NANOPRISM: a tool for evaluating granularity vs. reliability trade-offs in nano architectures

It is expected that nano-scale devices and interconnections will introduce unprecedented level of defects, noise and interferences in the substrates. This consideration motivates the search for new architectural paradigms based on redundancy based defect-tolerant designs. However, redundancy is not always a solution to the reliability problem, and often too much or too little redundancy may cause lack of reliability. The key challenge is in determining the granularity at which defect tolerance is designed, and the level of redundancy to achieve optimal reliability. Various forms of redundancy such as NAND multiplexing, Triple Modular Redundancy (TMR), Cascaded Triple Modular Redundancy (CTMR) have been considered in the fault-tolerance literature. Also, redundancy has been applied at different levels of granularity, such as gate level, logic block level, logic function level, unit level etc. The questions we try to answer in this paper is what level of granularity and what redundancy levels result in optimal reliability for specific architectures.

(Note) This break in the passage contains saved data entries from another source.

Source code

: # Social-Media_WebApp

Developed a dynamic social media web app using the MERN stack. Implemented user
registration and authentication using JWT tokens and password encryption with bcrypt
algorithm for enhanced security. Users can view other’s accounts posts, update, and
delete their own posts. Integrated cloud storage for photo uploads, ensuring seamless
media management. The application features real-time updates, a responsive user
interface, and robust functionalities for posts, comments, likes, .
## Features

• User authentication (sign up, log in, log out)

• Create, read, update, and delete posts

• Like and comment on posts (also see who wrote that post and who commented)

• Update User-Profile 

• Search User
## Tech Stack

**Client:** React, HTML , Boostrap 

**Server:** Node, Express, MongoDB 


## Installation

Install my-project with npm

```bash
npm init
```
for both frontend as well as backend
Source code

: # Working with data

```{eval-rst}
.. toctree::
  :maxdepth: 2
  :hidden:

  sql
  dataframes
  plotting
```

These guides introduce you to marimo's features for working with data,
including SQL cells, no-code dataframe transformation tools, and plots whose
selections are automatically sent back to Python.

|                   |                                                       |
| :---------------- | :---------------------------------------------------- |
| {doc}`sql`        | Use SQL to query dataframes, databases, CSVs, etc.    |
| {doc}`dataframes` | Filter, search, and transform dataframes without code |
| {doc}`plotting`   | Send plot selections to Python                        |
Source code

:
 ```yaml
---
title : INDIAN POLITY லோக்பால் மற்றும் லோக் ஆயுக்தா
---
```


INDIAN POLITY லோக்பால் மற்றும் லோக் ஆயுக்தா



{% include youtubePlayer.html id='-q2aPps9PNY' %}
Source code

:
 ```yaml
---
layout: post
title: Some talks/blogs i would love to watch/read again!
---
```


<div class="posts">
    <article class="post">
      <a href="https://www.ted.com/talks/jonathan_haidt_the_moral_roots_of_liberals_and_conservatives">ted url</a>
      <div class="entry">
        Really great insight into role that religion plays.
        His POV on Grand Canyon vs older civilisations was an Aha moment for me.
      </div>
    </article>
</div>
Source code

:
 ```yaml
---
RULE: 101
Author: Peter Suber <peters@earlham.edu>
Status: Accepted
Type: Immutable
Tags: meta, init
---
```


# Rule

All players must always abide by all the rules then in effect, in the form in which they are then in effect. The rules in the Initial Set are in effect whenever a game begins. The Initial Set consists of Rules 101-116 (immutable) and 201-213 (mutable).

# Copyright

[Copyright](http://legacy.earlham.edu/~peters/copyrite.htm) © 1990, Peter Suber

In this paper, we extend previous work on evaluating reliability-redundancy trade-offs for NAND multiplexing to granularity vs. redundancy vs. reliability trade-offs for other redundancy mechanisms, and present our automation mechanism using the probabilistic model checking tool PRISM. We illustrate the power of this automation by pointing out certain anomalies of these trade-offs which are counter intuitive and can only be obtained by designers through automation, thereby providing better insight into defect-tolerant design decisions.